Problem to work on
In the listing below, pick out lines with "game".

Data for the task
★ ★ ★ ★ ★ ★ ★
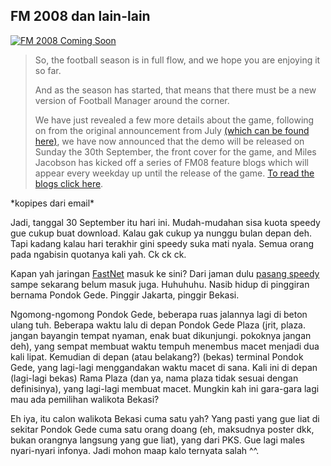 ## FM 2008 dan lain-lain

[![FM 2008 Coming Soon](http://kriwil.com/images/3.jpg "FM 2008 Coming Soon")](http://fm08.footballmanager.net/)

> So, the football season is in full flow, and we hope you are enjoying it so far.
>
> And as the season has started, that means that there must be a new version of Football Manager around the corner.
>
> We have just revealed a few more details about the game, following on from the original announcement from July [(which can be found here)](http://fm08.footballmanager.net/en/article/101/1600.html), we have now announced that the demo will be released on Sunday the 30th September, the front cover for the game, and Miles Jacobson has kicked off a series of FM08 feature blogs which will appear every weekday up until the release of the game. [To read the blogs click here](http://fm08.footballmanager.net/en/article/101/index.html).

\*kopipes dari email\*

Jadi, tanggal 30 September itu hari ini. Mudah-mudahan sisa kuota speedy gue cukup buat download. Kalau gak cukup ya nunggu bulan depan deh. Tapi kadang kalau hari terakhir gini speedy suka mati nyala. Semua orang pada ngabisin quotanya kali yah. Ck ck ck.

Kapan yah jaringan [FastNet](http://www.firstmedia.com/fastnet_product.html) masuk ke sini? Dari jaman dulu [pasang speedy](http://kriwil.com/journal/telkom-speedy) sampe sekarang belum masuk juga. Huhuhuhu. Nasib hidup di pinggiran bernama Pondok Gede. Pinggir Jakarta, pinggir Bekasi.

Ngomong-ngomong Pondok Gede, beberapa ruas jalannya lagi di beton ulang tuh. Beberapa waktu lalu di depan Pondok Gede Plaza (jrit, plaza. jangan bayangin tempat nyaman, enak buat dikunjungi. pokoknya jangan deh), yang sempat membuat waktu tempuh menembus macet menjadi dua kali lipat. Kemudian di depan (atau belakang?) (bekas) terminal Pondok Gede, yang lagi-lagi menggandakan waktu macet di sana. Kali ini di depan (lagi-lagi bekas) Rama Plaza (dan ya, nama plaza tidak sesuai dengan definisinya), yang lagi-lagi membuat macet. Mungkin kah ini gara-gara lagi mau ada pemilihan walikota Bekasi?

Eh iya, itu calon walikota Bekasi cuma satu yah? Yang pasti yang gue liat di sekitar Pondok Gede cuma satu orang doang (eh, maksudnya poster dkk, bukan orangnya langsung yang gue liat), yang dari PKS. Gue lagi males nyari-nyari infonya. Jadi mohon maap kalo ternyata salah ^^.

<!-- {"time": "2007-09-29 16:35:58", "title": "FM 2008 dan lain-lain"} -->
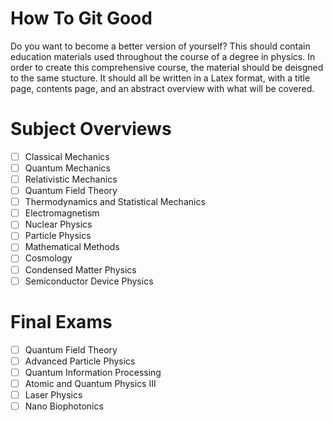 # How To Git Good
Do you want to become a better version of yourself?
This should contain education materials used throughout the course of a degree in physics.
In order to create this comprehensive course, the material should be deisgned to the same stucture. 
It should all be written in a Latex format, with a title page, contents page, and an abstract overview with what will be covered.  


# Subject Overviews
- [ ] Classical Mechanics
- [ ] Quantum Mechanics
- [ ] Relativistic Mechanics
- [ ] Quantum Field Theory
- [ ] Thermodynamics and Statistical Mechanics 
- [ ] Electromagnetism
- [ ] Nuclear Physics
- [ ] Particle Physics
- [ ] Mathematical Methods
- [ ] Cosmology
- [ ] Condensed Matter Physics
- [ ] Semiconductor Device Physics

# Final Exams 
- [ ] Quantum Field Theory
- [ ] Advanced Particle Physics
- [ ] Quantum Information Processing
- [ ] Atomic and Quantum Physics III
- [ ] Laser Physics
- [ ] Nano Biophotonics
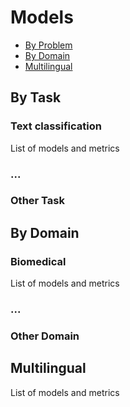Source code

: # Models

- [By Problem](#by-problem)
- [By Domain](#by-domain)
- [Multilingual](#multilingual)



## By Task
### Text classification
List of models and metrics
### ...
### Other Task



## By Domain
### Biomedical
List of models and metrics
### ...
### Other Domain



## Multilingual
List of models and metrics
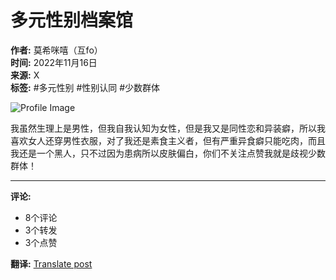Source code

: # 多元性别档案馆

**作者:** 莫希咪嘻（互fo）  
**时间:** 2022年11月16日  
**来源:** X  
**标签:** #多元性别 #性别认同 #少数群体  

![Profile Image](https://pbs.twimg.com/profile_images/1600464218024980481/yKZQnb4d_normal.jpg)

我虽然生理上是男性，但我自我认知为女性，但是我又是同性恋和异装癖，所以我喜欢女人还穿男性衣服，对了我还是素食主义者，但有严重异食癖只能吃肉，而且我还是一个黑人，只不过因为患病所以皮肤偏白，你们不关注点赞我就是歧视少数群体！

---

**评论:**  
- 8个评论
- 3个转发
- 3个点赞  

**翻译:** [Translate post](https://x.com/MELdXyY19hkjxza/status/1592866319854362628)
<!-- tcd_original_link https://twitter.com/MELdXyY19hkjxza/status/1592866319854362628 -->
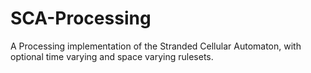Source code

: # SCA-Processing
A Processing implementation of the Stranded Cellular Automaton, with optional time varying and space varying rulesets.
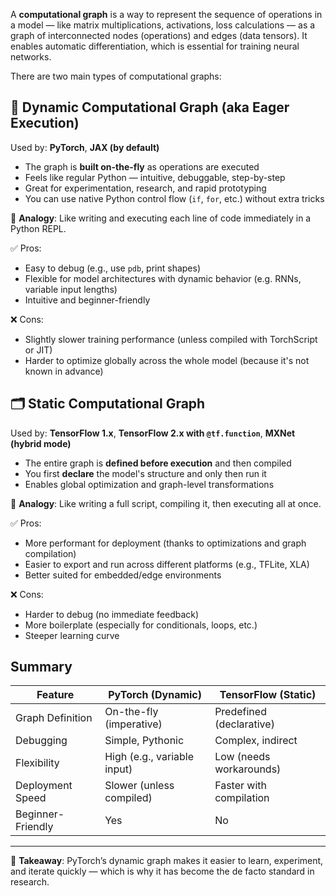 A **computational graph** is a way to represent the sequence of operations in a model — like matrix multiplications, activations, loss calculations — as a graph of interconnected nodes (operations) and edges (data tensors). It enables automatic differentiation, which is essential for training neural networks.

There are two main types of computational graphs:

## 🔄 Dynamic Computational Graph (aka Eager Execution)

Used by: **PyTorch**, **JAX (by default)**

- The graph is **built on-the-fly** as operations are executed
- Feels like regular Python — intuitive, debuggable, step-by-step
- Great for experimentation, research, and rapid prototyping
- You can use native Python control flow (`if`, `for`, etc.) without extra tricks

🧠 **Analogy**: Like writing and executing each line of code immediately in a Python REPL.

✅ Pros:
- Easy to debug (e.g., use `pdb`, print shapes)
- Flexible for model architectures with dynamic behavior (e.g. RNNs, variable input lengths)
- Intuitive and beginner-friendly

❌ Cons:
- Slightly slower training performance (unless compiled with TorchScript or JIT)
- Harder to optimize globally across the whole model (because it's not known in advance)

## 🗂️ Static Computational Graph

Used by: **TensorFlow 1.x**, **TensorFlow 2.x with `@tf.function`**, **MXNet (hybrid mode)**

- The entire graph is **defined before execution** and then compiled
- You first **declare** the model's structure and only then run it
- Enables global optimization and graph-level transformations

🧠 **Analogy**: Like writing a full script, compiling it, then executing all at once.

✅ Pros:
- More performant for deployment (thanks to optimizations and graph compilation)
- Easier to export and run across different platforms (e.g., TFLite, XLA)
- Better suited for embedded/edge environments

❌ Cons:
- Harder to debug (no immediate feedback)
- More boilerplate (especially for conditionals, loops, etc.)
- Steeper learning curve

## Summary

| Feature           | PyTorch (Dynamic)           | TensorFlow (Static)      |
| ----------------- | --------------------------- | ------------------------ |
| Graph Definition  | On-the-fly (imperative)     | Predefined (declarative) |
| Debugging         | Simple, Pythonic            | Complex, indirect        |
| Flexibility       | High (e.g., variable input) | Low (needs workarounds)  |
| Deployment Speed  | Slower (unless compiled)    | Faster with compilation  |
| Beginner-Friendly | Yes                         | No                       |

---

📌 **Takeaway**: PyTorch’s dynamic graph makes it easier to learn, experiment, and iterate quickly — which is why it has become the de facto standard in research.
★ ★ ★ ★ ★ ★ ★
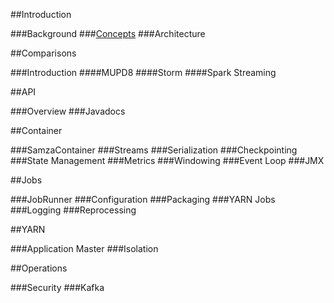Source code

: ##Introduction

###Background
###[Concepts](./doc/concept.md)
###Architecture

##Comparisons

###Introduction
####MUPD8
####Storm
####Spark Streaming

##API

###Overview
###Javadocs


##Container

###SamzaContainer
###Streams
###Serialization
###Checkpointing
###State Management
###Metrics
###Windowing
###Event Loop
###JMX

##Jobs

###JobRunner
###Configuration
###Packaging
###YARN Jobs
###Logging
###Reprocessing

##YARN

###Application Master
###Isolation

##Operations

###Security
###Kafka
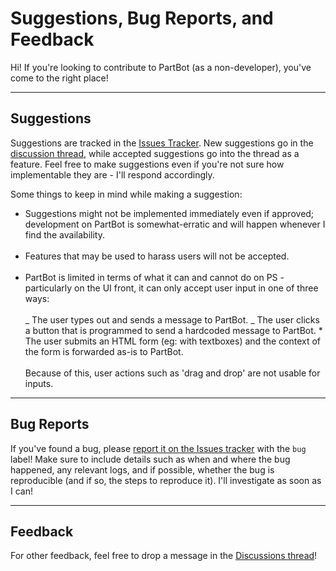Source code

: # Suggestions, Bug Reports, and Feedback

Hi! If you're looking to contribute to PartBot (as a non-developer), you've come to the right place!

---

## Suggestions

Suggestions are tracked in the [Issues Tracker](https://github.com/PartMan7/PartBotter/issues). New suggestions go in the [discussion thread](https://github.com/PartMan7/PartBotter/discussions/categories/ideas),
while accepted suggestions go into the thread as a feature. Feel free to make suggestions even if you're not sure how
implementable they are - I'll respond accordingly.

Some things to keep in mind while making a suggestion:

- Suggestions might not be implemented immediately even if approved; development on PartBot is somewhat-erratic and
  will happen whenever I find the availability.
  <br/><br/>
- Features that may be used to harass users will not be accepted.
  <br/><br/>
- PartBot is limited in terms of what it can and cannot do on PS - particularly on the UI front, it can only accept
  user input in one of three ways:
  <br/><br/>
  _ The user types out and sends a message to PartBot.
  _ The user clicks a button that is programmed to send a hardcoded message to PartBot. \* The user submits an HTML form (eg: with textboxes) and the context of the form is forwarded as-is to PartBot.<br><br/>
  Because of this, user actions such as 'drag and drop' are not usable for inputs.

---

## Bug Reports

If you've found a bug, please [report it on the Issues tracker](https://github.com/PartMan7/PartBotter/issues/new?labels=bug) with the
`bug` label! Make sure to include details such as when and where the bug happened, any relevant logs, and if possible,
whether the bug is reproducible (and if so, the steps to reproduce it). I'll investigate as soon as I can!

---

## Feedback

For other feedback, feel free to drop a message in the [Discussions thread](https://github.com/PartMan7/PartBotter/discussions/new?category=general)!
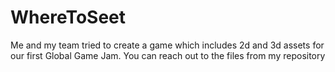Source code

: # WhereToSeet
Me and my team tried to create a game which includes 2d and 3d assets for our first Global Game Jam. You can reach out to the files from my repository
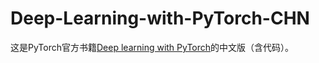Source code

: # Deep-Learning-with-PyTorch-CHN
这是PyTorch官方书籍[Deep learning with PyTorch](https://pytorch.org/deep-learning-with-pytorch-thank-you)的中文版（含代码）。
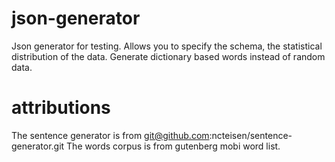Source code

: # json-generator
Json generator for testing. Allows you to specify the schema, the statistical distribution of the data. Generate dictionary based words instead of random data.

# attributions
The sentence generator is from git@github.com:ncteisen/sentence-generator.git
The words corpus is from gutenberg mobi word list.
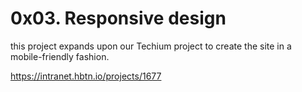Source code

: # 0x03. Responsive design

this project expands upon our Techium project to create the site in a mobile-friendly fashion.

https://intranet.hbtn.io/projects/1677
★ ★ ★ ★ ★ ★ ★
Written response
> We have just revealed a few more details about the game, following on from the original announcement from July [(which can be found here)](http://fm08.footballmanager.net/en/article/101/1600.html), we have now announced that the demo will be released on Sunday the 30th September, the front cover for the game, and Miles Jacobson has kicked off a series of FM08 feature blogs which will appear every weekday up until the release of the game. [To read the blogs click here](http://fm08.footballmanager.net/en/article/101/index.html).
Me and my team tried to create a game which includes 2d and 3d assets for our first Global Game Jam. You can reach out to the files from my repository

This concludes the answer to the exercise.